I did a little work on figuring out the relationship of switch settings to bus speed settings on the XLR8 ZIF Carrier the other night. Here's what I came up with:
Bus Speed = 25 MHz + 3.2 MHz * [5:8] + .2 MHz * [1:4]
where [5:8] is a four digit binary number with 5 the most significant bit and 8 the least significant bit. Similarly for [1:4].
So, for example, if you set switch 5 On and all other switches Off, you have [5:8] = 1000 binary = 8 decimal and [1:4] = 0000 binary = 0 decimal. So your bus speed setting is:
25 + 3.2 * 8 + .2 * 0 = 50.6 MHz.
Turn switch 4 On and you add .2 MHz:
25 + 3.2 * 8 + .2 * 1 = 50.8 MHz
Want to subtract .6 MHz from the first example (only 5 On)?
Turn 5 Off and 6, 7, 8 on so that [5:8] goes from 8 to 7. That subtracts 3.2 MHz. Then set 1, 2 and 4 on (1101) which is 13 X .2 which adds back 2.6 MHz.

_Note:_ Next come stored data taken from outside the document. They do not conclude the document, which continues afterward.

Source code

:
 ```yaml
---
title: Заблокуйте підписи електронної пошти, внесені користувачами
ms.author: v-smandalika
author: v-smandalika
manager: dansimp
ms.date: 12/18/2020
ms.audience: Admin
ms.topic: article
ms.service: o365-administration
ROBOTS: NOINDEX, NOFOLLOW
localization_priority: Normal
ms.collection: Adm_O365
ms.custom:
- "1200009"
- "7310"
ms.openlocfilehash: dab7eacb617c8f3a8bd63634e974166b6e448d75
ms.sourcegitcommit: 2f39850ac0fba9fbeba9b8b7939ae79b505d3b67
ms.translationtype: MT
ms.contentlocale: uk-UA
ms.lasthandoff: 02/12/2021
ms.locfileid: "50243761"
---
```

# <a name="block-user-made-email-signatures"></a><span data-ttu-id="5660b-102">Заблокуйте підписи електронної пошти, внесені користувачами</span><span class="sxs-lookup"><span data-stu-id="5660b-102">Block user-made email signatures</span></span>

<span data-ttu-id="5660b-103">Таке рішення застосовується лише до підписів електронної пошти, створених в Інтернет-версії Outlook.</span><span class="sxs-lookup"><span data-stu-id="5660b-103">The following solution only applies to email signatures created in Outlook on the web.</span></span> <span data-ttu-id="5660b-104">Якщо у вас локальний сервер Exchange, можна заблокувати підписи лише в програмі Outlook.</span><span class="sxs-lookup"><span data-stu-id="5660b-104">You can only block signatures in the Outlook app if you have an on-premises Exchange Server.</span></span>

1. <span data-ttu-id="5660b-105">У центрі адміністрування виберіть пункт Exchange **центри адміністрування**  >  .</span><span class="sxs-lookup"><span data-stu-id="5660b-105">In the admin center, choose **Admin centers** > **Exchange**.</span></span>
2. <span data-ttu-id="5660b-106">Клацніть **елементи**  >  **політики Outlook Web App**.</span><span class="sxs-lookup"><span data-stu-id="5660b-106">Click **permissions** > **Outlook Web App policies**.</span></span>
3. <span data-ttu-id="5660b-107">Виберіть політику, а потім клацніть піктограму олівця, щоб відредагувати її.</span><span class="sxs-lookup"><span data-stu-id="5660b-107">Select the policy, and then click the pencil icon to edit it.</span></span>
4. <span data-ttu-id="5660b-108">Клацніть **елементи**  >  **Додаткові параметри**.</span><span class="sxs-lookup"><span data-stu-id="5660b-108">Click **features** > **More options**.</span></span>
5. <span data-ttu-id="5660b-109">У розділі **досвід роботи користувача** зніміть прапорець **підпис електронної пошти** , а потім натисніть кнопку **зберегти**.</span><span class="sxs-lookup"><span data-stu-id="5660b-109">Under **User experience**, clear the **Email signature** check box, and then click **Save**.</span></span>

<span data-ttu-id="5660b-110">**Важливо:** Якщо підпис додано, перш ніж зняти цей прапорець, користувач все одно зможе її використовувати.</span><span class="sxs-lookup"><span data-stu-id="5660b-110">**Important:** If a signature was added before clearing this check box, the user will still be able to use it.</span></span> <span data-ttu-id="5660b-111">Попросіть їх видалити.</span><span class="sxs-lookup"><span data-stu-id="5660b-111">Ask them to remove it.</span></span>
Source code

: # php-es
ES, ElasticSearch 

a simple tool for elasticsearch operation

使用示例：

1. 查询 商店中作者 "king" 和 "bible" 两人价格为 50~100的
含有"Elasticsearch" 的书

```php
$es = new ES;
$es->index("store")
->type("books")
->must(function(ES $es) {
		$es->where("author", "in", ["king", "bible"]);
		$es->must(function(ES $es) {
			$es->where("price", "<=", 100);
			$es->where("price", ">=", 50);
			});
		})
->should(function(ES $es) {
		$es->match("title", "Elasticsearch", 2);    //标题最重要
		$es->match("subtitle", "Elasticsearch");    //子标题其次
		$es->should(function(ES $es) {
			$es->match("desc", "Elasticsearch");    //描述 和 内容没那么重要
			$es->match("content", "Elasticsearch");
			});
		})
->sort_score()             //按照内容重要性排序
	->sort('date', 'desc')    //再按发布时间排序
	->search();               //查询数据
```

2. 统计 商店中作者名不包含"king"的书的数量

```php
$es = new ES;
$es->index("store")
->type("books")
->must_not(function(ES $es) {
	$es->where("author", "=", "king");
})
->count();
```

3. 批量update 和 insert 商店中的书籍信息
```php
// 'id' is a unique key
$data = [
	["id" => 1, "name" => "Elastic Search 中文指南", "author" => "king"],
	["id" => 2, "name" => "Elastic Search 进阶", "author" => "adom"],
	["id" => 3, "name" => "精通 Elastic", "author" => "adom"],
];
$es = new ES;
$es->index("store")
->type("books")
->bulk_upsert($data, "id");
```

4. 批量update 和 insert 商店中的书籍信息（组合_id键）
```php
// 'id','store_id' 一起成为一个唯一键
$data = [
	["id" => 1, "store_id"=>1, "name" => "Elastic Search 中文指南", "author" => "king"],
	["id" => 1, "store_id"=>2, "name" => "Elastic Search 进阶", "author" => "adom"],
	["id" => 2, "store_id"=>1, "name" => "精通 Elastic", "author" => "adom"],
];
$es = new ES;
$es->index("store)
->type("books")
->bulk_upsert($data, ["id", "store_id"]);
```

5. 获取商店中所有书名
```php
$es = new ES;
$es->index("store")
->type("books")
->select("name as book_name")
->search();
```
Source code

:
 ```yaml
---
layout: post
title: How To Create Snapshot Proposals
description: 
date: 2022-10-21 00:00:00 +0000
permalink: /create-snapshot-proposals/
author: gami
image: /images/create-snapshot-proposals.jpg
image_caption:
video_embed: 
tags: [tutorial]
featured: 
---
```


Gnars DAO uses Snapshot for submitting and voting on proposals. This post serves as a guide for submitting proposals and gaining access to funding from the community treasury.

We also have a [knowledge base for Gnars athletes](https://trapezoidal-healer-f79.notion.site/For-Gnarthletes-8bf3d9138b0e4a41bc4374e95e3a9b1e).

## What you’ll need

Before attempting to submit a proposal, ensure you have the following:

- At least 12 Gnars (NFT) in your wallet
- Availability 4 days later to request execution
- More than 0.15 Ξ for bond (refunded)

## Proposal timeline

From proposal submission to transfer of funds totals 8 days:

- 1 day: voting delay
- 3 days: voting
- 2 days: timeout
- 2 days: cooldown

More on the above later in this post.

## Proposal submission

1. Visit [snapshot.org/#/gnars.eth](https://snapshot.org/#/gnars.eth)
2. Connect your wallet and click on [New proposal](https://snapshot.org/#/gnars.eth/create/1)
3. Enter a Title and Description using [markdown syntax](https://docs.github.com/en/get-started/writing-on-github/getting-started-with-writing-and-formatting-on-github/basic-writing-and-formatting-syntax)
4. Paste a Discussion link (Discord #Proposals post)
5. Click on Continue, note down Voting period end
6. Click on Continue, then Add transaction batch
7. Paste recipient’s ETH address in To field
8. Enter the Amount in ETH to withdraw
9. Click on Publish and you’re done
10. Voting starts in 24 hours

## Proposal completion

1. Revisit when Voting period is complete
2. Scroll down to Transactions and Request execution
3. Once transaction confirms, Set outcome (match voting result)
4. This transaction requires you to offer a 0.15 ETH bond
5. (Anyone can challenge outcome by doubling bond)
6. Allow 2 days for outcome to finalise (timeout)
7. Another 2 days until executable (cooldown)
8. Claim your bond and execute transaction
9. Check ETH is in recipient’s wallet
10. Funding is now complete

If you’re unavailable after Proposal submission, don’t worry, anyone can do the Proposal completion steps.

Turn on just switches 5, 8, 1, and 3 and you have:
[5:8] = 1001 binary = 9 decimal
[1:4] = 1010 binary = 10 decimal and:
25 + 3.2 * 9 + .2 * 10 = 55.8 MHz.
I suspect that the reason why speed measuring software such as Clockometer is always a little off these readings (and off of the XLR8 chart readings) is for one or both of two reasons. First the actual mechanism for setting the speed is truly bizarre. It depends on the ICD2051 Clock Generator chip, which arrives at the speed through a quotient of two 7 bit numbers supplied to the chip. These quotients probably don't result in the exact numbers on the chart or from the equation above. Second, the speed also depends on the Clock Generator multiplying a 13.xxxx MHz clock signal and that clock signal might be slightly off from oscillator to oscillator.
This also probably explains why there is a PIC microcontroller on the XLR8 cards. It may do other things, but it is almost certainly running the program that translates the straightforward DIP switch settings into the bizarre serial input that the ICD2051 requires.